As Hans said, this bug is not a regression, but it is independent of having /boot on mdraid, the cause of the bug is change of driveorder between install and upgrade (for specific configurations).

* Simple reproducer:
1) Install F11 on machine with 2 drives, putting /boot partition on second disk (BIOS drive order) and bootloader in MBR of the second disk too. This can be achieved for example by specifiing something like --driveorder=sdb,sda in ks.
2) Upgrade to F12.

* The cause and explanation:
Incomplete device.map file is the cause.
The file is generated by anaconda during install and contains only info for drives used for grub - that is for drives containing /boot partition, drives where grub stage1 will go to, and drives containing chainloaded bootloaders - so in case of the reproducer, it contains only "(hd0) /dev/sdb".
When upgrading grub, if the detected driveorder is different (we can't take into account driveorder information from installation), the records are updated, so (hd0) becomes /dev/sda in reproducer.

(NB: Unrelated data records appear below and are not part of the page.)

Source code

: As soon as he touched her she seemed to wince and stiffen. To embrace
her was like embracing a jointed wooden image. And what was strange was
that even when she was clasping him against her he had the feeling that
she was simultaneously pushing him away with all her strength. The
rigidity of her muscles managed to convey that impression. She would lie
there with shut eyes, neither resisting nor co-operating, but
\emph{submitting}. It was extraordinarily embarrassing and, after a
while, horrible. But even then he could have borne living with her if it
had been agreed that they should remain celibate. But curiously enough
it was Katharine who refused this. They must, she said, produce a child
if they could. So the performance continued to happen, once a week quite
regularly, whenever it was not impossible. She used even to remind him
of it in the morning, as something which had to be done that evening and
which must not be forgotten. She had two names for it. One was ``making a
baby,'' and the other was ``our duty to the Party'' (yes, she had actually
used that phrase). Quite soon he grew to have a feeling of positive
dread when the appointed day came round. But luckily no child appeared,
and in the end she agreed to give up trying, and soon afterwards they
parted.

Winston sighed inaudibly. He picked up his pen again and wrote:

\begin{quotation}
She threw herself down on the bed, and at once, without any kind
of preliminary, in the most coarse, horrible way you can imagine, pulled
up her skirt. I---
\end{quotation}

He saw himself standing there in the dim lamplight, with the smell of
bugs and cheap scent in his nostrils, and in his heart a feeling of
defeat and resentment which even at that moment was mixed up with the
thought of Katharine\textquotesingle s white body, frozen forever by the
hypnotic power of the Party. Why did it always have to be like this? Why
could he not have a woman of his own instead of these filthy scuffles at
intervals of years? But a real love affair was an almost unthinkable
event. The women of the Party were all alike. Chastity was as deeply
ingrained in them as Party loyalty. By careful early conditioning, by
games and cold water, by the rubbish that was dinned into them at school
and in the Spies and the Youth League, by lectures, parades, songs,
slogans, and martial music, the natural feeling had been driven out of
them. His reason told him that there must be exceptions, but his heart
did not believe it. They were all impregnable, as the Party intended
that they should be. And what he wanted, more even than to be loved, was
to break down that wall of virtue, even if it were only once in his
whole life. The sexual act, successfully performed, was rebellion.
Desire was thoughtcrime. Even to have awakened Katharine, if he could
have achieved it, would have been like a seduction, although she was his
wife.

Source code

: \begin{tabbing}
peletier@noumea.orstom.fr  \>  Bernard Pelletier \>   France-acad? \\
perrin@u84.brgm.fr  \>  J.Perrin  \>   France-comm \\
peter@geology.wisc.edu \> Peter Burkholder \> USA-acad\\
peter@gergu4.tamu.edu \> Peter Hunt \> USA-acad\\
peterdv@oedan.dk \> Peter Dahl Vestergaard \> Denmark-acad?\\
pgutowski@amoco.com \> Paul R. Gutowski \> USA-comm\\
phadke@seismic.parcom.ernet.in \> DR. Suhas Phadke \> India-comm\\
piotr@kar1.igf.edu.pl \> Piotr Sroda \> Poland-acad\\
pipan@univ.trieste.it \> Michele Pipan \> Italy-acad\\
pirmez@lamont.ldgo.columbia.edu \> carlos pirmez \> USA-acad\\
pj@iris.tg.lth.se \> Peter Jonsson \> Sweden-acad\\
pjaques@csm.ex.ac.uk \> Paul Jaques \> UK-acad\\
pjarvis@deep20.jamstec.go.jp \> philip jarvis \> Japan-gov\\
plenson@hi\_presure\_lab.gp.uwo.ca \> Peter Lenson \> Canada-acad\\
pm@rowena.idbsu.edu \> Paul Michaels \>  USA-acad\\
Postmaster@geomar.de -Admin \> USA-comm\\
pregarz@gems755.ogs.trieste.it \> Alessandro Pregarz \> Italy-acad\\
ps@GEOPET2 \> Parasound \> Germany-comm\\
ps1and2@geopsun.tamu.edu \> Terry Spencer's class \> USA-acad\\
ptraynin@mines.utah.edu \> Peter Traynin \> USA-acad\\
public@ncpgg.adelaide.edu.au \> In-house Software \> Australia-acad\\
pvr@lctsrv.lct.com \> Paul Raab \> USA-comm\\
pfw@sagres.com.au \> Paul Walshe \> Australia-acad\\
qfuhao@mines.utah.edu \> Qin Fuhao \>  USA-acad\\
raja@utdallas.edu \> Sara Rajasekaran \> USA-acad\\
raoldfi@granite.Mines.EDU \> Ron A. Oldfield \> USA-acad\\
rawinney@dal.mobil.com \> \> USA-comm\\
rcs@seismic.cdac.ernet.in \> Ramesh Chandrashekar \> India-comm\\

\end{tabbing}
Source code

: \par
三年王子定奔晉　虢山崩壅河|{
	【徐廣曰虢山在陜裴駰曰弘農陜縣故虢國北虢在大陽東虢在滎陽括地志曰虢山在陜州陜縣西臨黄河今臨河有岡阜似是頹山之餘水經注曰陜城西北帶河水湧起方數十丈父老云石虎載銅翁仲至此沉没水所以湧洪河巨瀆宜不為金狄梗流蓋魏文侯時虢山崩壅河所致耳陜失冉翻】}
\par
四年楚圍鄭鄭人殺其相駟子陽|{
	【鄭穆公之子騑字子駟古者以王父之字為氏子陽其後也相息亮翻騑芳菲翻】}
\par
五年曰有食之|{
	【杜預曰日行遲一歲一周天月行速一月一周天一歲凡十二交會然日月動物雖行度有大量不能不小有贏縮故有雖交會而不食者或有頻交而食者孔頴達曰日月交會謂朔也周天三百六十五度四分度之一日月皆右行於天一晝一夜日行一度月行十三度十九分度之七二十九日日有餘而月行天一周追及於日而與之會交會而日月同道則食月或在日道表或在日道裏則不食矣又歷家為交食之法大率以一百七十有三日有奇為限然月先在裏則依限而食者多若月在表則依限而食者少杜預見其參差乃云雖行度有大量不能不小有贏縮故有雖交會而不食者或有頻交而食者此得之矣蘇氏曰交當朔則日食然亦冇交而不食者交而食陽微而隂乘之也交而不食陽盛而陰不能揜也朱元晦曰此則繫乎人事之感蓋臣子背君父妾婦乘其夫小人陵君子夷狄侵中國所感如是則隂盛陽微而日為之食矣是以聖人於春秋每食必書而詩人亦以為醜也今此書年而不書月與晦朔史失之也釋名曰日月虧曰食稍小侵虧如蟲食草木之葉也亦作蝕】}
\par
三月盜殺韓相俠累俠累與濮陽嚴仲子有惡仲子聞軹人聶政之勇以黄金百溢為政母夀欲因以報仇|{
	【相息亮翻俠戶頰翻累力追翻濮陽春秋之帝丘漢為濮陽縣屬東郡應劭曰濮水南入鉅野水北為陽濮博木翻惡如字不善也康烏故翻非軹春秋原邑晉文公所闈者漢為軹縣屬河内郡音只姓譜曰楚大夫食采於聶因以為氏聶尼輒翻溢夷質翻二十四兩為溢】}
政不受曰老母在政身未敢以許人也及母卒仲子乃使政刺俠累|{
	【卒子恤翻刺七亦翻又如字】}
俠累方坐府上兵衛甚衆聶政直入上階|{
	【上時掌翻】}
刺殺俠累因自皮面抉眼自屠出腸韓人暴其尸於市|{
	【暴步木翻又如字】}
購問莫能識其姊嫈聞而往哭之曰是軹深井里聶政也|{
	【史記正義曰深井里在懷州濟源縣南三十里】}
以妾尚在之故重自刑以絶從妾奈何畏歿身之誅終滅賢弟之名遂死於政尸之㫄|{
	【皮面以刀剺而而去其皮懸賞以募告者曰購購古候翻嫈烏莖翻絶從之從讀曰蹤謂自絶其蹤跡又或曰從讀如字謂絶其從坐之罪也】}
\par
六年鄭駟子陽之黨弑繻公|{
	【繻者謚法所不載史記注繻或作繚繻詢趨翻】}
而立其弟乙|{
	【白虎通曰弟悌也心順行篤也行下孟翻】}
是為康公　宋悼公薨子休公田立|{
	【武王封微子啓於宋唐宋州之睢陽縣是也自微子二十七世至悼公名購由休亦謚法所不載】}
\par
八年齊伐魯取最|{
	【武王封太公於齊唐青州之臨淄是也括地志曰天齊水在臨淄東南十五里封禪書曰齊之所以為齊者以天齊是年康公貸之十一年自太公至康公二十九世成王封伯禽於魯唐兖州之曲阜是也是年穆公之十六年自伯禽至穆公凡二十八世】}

Anaconda wants to upgrade grub which is in /dev/sdb (this info is stored in /etc/sysconfig/grub), but there is no record for /dev/sdb in devices.map and so it fails.

* Fix:
Generate more complete device.map during upgrade.

>  * how someone can determine if they're affected by this

Upgraded system won't boot (probably just cursor on screen, or message from description), and when investigating it from rescue mode, /mnt/sysimage/boot/grub/device.map file will not contain <DEVICE> which is in file /mnt/sysimage/etc/sysconfig/grub on line boot=<DEVICE>.

>  * and how to workaround the issue  

chroot /mnt/sysimage
grub-install --recheck <DEVICE>

Also, the symptom of this bug is that just "grub-install <DEVICE>" without --recheck option would give
"<DEVICE> does not have any corresponding BIOS drive."
error message.

Comment 17 Radek Vykydal 2009-11-18 16:39:34 UTC
This should be fixed in version 13.9 of anaconda.